Option to use message index instead of record sequence for partitioning #470

nicoloboschi · 2022-10-17T09:43:44Z

Motivation

Currently all the partitioners use the recordSequence field in order to partition messages. That field doesn't handle batch messages and, consequently, objects could be loss on the target storage. The record sequence has the same value for all the entries in a batch message. Only the last entry of the batch will be persisted on the storage.

Modifications

New option partitionerUseIndexAsOffset (default to false for compatibility) to use the message's index for partitioning.
The index is exposed only if the brokers expose the metadata (see https://github.com/apache/pulsar/wiki/PIP-70%3A-Introduce-lightweight-broker-entry-metadata). In case the index is not available on a message, the record sequence will be used.

Documentation

Does this pull request introduce a new feature? (yes)
If yes, how is the feature documented? (docs)

github-actions · 2022-10-17T09:44:01Z

@nicoloboschi:Thanks for your contribution. For this PR, do we need to update docs?
(The PR template contains info about doc, which helps others know more about the changes. Can you provide doc-related info in this and future PR descriptions? Thanks)

alpreu · 2022-10-17T14:31:57Z

The record sequence has the same value for all the entries in a batch message. Only the last entry of the batch will be persisted on the storage.

Can you explain this scenario a bit more, why would only the last message be persisted? If all messages in a batch share the same recordSequence, I would expect them to end up in the same output file

nicoloboschi · 2022-10-17T20:25:55Z

The record sequence has the same value for all the entries in a batch message. Only the last entry of the batch will be persisted on the storage.

Can you explain this scenario a bit more, why would only the last message be persisted? If all messages in a batch share the same recordSequence, I would expect them to end up in the same output file

Sure. Let's take this scenario. We set batchSize=2.
We receive 3 records that are in the same BK entry, so they have the same recordSequence.
1 and 2 are in the same flush cycle. Record 1 is taken to get the output filename (-> recordSequence). S3 objects created.

When the third record is flushed, the resulting output filename is the same because recordSequence is the same of the first one. So the previous object is overridden in S3.

freeznet

Thanks @nicoloboschi
The use of a message index for the partitioner is okay, it gives the user another option to use. So overall the feature LGTM. But this PR is not solving the root cause here, which is the cloud storage connector do not handle file overwritten case. When a target file exists, the cloud storage connector should either load the file content, append the new content and overwrite it, or use another file name to save the file.

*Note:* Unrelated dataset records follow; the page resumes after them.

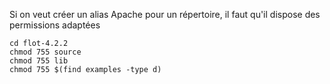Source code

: Si on veut créer un alias Apache pour un répertoire, il faut qu'il dispose des permissions adaptées 

```
cd flot-4.2.2
chmod 755 source
chmod 755 lib
chmod 755 $(find examples -type d)
```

src/main/java/org/apache/pulsar/io/jcloud/partitioner/AbstractPartitioner.java

nicoloboschi · 2022-10-19T07:06:42Z

But this PR is not solving the root cause here, which is the cloud storage connector do not handle file overwritten case.

It's true. Moreover the index approach is not enabled by default. But the solution is not that easy.

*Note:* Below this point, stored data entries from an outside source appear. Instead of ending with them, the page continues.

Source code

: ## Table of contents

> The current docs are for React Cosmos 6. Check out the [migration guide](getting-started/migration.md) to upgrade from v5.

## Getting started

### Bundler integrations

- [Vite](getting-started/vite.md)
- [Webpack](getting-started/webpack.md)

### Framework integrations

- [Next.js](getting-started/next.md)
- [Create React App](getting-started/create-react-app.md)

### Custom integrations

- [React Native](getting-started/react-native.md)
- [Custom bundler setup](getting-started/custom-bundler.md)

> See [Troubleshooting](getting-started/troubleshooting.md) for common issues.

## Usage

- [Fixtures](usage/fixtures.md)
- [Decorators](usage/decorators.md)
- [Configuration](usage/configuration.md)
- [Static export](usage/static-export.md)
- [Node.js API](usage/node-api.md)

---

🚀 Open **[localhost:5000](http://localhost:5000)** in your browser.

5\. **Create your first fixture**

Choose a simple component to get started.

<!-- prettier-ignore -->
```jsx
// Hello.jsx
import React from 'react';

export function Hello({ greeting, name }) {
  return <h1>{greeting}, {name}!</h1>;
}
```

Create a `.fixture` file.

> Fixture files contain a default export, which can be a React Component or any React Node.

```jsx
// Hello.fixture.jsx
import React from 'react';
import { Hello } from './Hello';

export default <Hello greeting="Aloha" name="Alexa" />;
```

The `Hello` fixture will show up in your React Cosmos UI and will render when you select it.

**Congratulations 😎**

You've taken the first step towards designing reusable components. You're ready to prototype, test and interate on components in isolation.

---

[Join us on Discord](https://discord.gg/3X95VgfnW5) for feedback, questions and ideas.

When a target file exists, the cloud storage connector should either load the file content, append the new content and overwrite it

This will violate the batchSize parameter

use another file name to save the file.

That would make sense. A time-based solution could be implemented as a new partitioner type.

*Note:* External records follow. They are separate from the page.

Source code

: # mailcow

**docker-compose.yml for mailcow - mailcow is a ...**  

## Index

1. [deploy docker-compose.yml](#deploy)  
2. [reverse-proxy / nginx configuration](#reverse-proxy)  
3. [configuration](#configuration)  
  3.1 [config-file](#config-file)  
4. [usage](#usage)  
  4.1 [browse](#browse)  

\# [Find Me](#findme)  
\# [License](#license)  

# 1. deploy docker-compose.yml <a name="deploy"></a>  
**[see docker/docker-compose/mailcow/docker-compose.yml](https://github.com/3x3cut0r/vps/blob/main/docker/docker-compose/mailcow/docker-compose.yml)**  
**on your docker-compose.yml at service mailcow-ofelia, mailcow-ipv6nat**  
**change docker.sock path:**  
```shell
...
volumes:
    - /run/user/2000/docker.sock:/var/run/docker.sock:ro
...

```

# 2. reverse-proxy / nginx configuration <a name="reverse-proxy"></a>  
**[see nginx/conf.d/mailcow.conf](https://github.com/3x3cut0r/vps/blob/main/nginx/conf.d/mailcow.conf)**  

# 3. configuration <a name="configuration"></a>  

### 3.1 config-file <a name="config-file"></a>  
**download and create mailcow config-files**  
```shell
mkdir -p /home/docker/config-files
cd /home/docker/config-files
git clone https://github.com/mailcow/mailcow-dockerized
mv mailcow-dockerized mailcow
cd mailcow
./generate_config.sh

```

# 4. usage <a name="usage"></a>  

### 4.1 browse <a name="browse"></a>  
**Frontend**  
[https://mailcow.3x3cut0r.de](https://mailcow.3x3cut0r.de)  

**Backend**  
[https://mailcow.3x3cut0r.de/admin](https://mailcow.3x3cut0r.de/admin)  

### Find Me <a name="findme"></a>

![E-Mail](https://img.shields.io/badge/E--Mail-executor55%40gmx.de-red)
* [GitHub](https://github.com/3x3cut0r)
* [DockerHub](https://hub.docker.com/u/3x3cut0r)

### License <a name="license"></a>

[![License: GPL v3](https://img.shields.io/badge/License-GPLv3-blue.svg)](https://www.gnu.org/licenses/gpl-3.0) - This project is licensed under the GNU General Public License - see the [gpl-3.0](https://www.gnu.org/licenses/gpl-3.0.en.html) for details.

However both the time-based approach and the index one will not guarantee absence of duplicates in case of ProcessingGuarantees = ATLEAST_ONCE.
The only way to avoid duplicates is to set batchSize = 1 (but it's not a good idea in terms of efficiency)

I think it's fine to merge this pull anyway.

alpreu · 2022-10-25T10:56:17Z

src/main/java/org/apache/pulsar/io/jcloud/partitioner/AbstractPartitioner.java

+                } else {
+                    LOGGER.debug("Found message {} with hasIndex=true but index is empty, using recordSequence",
+                            message.getMessageId());
+                }
+            } else {
+                LOGGER.debug("partitionerUseIndexAsOffset configured to true but no index found on the message {}, "
+                                + "perhaps the broker didn't exposed the metadata, using recordSequence",
+                        message.getMessageId());
+            }


I don't think it's a good idea to implicitly fall back to the recordSequence if the user has configured the partitionerUseIndexAsOffset property. At the very least this should be a WARN log, or we should throw an exception here imo.

I understand your concern.
The problem is that who installs the sink may not know if the broker will put the index in the record metadata.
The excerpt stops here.